On April 18, the U.S. Court of Appeals for the Seventh Circuit dismissed a class action seeking damages against Shell under the Fair and Accurate Credit Transactions Act (FACTA) for displaying four digits of customers’ credit card numbers on receipts printed at Shell gas stations. Van Straaten v. Shell Oil Products Co. LLC, No. 11-8031, 2012 WL 1340111 (7th. Cir. Apr. 18, 2012). FACTA requires that such receipts truncate card numbers to display no more than the last five digits of the card number. Shell’s practice was to print the last four digits of what it calls the “primary account number,” which is the number appearing before the last five digits of the sequence of numbers appearing on the front of the credit card. The plaintiffs did not allege that Shell’s practice created a risk of identity theft, but that Shell violated FACTA by printing the wrong four numbers. Writing for a three-judge panel, Chief Judge Frank Easterbrook indicated that FACTA does not define the term “card number,” but the panel did not have to define the term, “because we can’t see why anyone should care how the term is defined.” He added that ”[a] precise definition does not matter as long as the receipt contains too few digits to allow identity theft.” As to FACTA’s authorization of $100 to $1,000 for each willful violation, Judge Easterbrook noted that “[a]n award of $100 to everyone who has used a Shell Card at a Shell station would exceed $1 billion, despite the absence of a penny’s worth of injury.” Because Shell now prints no such digits on its receipts, “the substantive question in this litigation will not recur for Shell or anyone else; it need never be answered.”
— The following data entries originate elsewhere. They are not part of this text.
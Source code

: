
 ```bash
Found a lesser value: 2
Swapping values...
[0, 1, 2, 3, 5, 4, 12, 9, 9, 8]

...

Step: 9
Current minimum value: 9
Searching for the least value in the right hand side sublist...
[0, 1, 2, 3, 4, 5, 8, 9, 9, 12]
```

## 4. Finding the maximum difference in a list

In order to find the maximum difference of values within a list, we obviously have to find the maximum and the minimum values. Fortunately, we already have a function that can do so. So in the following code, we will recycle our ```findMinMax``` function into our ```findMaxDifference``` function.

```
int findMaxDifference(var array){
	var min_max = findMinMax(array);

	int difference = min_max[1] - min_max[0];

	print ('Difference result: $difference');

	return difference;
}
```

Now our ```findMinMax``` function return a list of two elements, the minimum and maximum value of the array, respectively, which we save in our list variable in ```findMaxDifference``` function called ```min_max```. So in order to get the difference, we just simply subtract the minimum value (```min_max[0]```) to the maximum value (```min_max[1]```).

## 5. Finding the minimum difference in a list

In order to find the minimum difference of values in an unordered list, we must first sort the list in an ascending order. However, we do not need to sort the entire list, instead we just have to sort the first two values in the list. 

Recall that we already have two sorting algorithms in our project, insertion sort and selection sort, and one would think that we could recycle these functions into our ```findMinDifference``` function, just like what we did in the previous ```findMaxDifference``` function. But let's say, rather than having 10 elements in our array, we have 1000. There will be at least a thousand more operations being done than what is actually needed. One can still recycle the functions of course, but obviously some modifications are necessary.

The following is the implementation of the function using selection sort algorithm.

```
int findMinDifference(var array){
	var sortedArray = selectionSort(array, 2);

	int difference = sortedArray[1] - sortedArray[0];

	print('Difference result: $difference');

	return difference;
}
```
On January 24, the U.S. Court of Appeals for the Third Circuit affirmed a district court holding that printing of partial expiration dates does constitute a Fair and Accurate Credit Transactions Act (FACTA) violation, but held that the merchant, in this case, did not willfully violate FACTA by printing a portion of credit card expiration dates on customer receipts. Long v. Tommy Hilfiger U.S.A., Inc., No. 11-1554, 2012 WL 180874 (3rd Cir. Jan. 24, 2012). The consumer alleged, on behalf of a putative nationwide class, that the merchant’s practice of printing receipts that included the expiration month, but not year, willfully violated FACTA’s prohibition against printing “more than the last five digits of a credit card number or the expiration date upon any receipt provided” at the time of a transaction. On appeal, the court considered two questions: (i) whether the consumer properly alleged a FACTA violation, and (ii) whether the merchant’s alleged conduct constituted a willful violation of FACTA. The court held that FACTA prohibits printing of partial expiration dates, and that therefore plaintiff did properly allege a FACTA violation. The court explained that “expiration date” is not defined in the law, and found that “the most natural reading of the phrase” prohibits merchants from printing any of the numbers that appear in the expiration date field on a credit or debit card. If Congress had intended to allow partial expiration dates, the court stated, it would have used language similar to that used with regard to partial credit card numbers. However, the court held that the consumer could not recover statutory damages of $100 to $1,000 per violation, punitive damages, and attorneys fees, because the merchant’s action was not willful. Relying on a standard set in Safeco Insurance Company of America v Burr, 551 U.S. 47 (2007), the court held that the merchant’s interpretation that the statute permits partial expiration dates was not “objectively unreasonable”, because the statute does not provide a definition for “expiration date” and the interpretation has some foundation in the statutory text. According to the court, although the merchant’s interpretation of FACTA was wrong, it did not constitute a willful violation of the law.